As I looked deeper into America's tendency to heap on the praise, I discovered it's a fairly recent phenomenon and pretty much of a generational thing.

Amy Reed, a 42-year-old editor in Knoxville, Tenn., remembered that at her school, they got awards only when they actually placed in the top three and showed real skill or talent. But, at her children's school, everyone got a ribbon for participating in the science fair, regardless of whether the exhibit was any good. And at a gymnastics event, everyone got a trophy just for participating.

They're praised for everything. Some say this is a generation that wants to be praised for getting up every morning.

Guambat reckons its because Mummy and Daddy were so effusive with the praise for doing so, and so recalcitrant to apply a bit of discipline when they didn't, that caused the problem.

Don't blame the kids, blame the "don't say no" crowd. And try a little, just a teeny little, judiciously applied, honesty. "Teach your children well", as CS&N sang.


Guambat reckons Mr Happy Face has a lot to answer for. Remember when you first saw that insipid, blank face and wanted to punch its cheery lights out?

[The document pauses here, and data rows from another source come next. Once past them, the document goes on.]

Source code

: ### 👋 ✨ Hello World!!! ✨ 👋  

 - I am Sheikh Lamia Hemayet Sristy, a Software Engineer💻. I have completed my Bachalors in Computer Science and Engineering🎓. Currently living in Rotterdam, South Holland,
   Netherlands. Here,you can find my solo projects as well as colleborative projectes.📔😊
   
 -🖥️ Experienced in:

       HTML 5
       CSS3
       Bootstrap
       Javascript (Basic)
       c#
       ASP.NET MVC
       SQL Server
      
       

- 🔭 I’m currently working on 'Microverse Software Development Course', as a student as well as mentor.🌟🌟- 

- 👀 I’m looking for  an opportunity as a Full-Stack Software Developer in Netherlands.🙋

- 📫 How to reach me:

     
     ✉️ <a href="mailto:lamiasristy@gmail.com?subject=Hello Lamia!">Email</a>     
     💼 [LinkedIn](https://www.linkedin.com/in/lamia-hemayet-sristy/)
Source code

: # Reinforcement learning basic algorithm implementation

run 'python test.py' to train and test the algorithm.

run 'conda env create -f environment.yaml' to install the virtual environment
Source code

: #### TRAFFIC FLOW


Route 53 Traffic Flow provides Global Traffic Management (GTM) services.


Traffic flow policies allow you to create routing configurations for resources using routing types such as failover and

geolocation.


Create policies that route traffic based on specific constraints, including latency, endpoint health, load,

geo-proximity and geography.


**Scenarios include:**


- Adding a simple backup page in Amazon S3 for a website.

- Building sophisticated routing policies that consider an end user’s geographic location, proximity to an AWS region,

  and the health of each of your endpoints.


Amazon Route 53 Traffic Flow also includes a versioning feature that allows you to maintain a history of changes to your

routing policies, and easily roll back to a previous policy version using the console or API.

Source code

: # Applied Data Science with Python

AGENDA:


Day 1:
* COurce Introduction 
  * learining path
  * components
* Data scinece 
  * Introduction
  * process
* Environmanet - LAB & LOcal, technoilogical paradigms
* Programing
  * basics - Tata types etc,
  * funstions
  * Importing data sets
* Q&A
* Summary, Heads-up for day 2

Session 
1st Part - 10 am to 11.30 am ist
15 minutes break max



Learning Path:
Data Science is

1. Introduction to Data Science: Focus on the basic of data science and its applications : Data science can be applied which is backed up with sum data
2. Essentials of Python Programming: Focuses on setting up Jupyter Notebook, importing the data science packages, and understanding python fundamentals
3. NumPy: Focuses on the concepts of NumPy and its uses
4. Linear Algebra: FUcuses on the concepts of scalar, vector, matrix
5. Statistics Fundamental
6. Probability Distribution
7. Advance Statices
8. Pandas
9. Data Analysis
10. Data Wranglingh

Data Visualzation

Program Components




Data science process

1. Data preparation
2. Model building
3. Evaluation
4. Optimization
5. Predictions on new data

So when was it that you started adding emoticons and :-) to your messages?

Guambat is almost certain he saw a brawl start when one bloke said to another, "YOU have a nice day, now", and then the other retorted, "No, YOU have a nice day, now", and then it all got out of hand.

Guambat will be going walk about (more like island-hopping about) pretty soon until the end of the month, so bids you g'day and happy trails for now.

And for Guambat's sake, have a nice day if you must, but don't shove it down everyone's throat.

Saturday, March 01, 2008

Yes, that makes your bottom look bigger

Barry Ritholtz asks, "Is the greater fear getting stuck with stocks that move lower -- or missing any rally?"

The anecdotal bits that come Guambat's way suggest many people are still rubbing their hands to jump on the "chance" to buy some cheap stocks or indexes.

It's when they start wiping their collective brow that the market will be cheap enough.

Barry says he's working up a piece on what market bottoms really look like, and Guambat hopes he doesn't miss it.

Which he might. You won't be reading much of Guambat until April.

Not that there are that many "youse" out there reading Guambat anyway.

$10 Billion Gaap between model and market

David Gaffen of the WSJ MarketBeat blog explains as how that $1 billion dollar loss earlier announced by AIG is not as bad as announced.

No sir, it's eleven times worse. It's "an $11 billion write-down in derivatives exposure to subprime debt that was originally estimated at a $1 billion loss".

The losses are related to the company’s exposure to what’s known as the “super senior” tranches of subprime debt.

The company says these losses are “not material”.

Because the losses may not materialize, — the mark-downs reflect expectations of default, not actual defaults — Morgan Stanley analysts say this should reverse, and they estimate perhaps a $900 million eventual actual loss, rather than the $11.25 billion “cumulative unrealized mark-to-market valuation losses embedded in the GAAP results recorded thus far.”

Guambat's broker calls that a "margin call", and it feels pretty material to Guambat.

The penny dropped

Guambat was amused and delighted by all the pretty little coins with exotic animals on them when he moved to Australia. Then he began to get holes in his pockets as all those coins bulged up, from pennies to pounds. There were not only pennies but two-penny coins as well.

Then Australia dumped the pennies, and two-pennies alike. Not dumped as in cutting a hole in the centre, but dumped as in dumped. Turns out it made sense to end the minted cents, and they haven't looked back since.

Coming back to America, with its plentiful pennies from heaven, was like running into an old friend you just rather wouldn't hadda done. They just aren't as lucky or useful as they used to was. Haven't even seen one in a Weejun in don't know how long.

So, those types of observations coupled with the commodious price of commodities has some folks renewing "the call" to dump the US penny.

But the Treasurer says he has too many other things on his plate at the moment.